The “premium residency products” are in line with the kingdom’s goals to drive economic transformation, create employment opportunities and increase knowledge transfer, Majid bin Alkassabi, chairman of Saudi Arabia’s board of the Premium Residency Centre, said on Wednesday.

The new visa categories of special talent, gifted, investor, entrepreneur, and real estate owner residency will offer holders “unparalleled opportunities for settling in Saudi Arabia”, he said.

The special visas "offer a wide range of benefits to holders, including the ability to conduct business, own real estate, obtain work permits for holders and family members, and many more advantages".

He did not, however, give details of the length of new special visas nor the cost investors and entrepreneurs will have to pay to obtain them.

Saudi Arabia, Opec's biggest oil producer, aims to cut its reliance on the sale of hydrocarbons and diversify its economy away from oil.

Expansion of its industrial base, creating jobs, boosting knowledge exchange and increasing foreign direct investment are among the main pillars of the kingdom's Vision 2030 agenda.

Saudi Arabia opened up several sectors for public-private partnerships and has introduced several schemes, including dedicated industry free zones and tax rebates, to attract new talent and investors to the kingdom.

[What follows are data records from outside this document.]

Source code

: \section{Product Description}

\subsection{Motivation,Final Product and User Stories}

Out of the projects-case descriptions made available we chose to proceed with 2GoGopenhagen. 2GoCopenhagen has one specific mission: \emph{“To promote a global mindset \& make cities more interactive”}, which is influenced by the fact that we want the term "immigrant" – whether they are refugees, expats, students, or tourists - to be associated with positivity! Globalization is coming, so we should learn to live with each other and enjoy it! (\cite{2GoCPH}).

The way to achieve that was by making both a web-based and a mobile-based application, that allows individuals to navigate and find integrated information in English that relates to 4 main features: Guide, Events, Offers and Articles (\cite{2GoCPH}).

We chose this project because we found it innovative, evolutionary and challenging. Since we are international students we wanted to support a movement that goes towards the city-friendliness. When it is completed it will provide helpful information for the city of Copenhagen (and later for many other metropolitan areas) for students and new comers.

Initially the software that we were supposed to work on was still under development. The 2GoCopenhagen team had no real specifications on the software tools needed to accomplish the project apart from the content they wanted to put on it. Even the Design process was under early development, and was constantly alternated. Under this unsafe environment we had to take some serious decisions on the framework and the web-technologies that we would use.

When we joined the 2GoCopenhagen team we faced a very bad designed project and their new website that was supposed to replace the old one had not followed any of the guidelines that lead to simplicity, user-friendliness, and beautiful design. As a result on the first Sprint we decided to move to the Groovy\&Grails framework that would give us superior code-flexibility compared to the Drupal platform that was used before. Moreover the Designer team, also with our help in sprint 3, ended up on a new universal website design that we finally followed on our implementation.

It also introduced regulation for foreign companies to set up regional headquarters in the kingdom to support the country's non-oil economy. The kingdom hopes to have 480 global companies establish headquarters in the kingdom by 2030 as part of efforts to improve economic output.

In October 2021, 44 companies received government licences to set up headquarters in the country. The companies that had already relocated their regional headquarters by then included PepsiCo, DiDi, Unilever, Siemens, KPMG, Novartis, Baker Hughes, Halliburton, Philips, Flour, Schlumberger, SAP, PwC, Oyo, Boston Scientific and Tim Hortons.

The regional headquarters programme, an initiative by the Ministry of Investment and the Royal Commission for Riyadh City, aims to attract multinational companies by offering benefits and premium support services including a 30-year tax break.

Mr Alkassabi said the five new visa products have been developed in collaboration with the Premium Residency Centre’s strategic partners across several government entities.

The special talent residency caters to executives and professionals who specialise in health care, science and research. It aims to attract individuals with unique skills and experiences who can contribute to knowledge and technology transfers.

The residency aims to integrate skilled professionals and talented individuals into Saudi Arabia’s growing cultural and sport sectors.

The investor residency is designed for investors "looking to capitalise on Saudi’s thriving business landscape and generate high-impact returns from across the economy", Mr Alkassabi said.

The entrepreneur residency is intended for "aspiring entrepreneurs and owners of innovative projects" looking to set up their start-ups in the kingdom.

The real estate owners visa is designed for individuals looking to benefit from the country's fast-growing real estate market, according to Mr Alkassabi.

"The doors to all premium residency products are open to those who can add value to the national economy and actively participate in Saudi Arabia’s rapid development journey under Saudi Vision 2030,” he said.